Can someone help me out with the square foot cost for tuck pointing. I would like to compare our hourly rate with the square footage price.


----------



## Tscarborough

There are too many variables to even get you close. Bid it as high as you can and cost it as you go.


----------



## Driftwood

*Keep It Simple*

$80.00 per Hr.


----------



## welovepainting

Could you tell me how far the material goes per square foot and what do I use mortor and sand, What's the mixing ratio? 

Thanks for any input.


----------



## stacker

i dont quote sq ft prices for tuck pointing,always by the hour.courthouse about 20 miles from me is undergoing tuckpointing soon,3 story building maybe 75x75.tuckpointing bill is 60,000 plus.


----------



## cr8086

*Sq ft costs??*



stacker said:


> i dont quote sq ft prices for tuck pointing,always by the hour.courthouse about 20 miles from me is undergoing tuckpointing soon,3 story building maybe 75x75.tuckpointing bill is 60,000 plus.

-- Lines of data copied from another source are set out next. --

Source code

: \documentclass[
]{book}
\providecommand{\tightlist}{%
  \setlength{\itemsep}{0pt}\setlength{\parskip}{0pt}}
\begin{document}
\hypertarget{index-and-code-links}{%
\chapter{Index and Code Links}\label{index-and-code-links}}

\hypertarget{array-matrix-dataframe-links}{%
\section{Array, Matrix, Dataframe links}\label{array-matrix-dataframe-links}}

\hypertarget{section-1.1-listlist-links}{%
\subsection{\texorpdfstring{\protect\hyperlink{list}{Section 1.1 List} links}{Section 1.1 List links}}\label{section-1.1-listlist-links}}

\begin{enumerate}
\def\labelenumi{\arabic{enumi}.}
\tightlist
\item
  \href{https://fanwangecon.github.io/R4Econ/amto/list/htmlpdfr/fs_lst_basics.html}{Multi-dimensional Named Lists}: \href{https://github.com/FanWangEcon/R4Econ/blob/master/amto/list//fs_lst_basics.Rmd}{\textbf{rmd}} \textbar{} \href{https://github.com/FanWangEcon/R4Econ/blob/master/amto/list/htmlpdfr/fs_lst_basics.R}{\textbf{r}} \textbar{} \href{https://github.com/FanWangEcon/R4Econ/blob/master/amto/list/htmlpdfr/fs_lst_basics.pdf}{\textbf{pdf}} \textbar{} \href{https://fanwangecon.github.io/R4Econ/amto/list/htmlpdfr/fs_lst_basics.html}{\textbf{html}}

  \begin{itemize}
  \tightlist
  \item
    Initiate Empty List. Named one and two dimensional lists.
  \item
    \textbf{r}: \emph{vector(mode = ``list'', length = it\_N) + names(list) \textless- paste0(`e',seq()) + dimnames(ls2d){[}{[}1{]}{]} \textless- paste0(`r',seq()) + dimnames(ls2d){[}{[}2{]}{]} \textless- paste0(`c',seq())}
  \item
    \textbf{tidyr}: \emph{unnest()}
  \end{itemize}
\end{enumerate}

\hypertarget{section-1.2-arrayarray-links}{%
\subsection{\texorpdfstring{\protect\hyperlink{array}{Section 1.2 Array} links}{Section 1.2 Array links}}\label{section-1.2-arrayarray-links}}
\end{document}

How many sq ft you have?--You bidding $3-$5 sq ft? and more for each story?


----------



## DQM

welovepainting said:


> Could you tell me how far the material goes per square foot and what do I use mortor and sand, What's the mixing ratio?
> 
> Thanks for any input.


how old is the building? maybe lime mortar. pointing up common brick? The material you are pointing up regular mortar is not good for common brick.
( mortar to hard brick to soft=failure ) good luck


----------



## Tscarborough

The post is 2 years old, I doubt he needs any more assistance.


----------



## DQM

Tscarborough said:


> The post is 2 years old, I doubt he needs any more assistance.


doouuugh guess i should look at date posted
(ya think hes finished the job yet)


----------



## restratetor

*tuckpointing*

Someone asked about the cost per square foot price for tuck pointing. The best way to answer that is with this question. How much would you charge to replace eights light bulbs? I'm sure you would respond the cost of the bulbs plus the labor and equipment to install them. That would be the correct answer. So, four of those bulbs are in my kitchen the other four are on the Hubbel space telescope. How does that effect your unit cost? It's not the quantity of the work it's the logistics of getting to the work.


----------



## Tinstaafl

Thank you for posting on ContractorTalk.com. Straight pricing questions are frowned upon here, as are 'Going Rate' questions. If you are a contractor seeking advice regarding your pricing structure, the Moderators of this forum would like to direct you to this pricing thread - Pricing, Estimating and Success.

ContractorTalk.com is designed for professional contractors to discuss issues and topics related to the construction and remodeling industries. 

We apologize for any inconvenience that this may have caused. This thread has been closed.


----------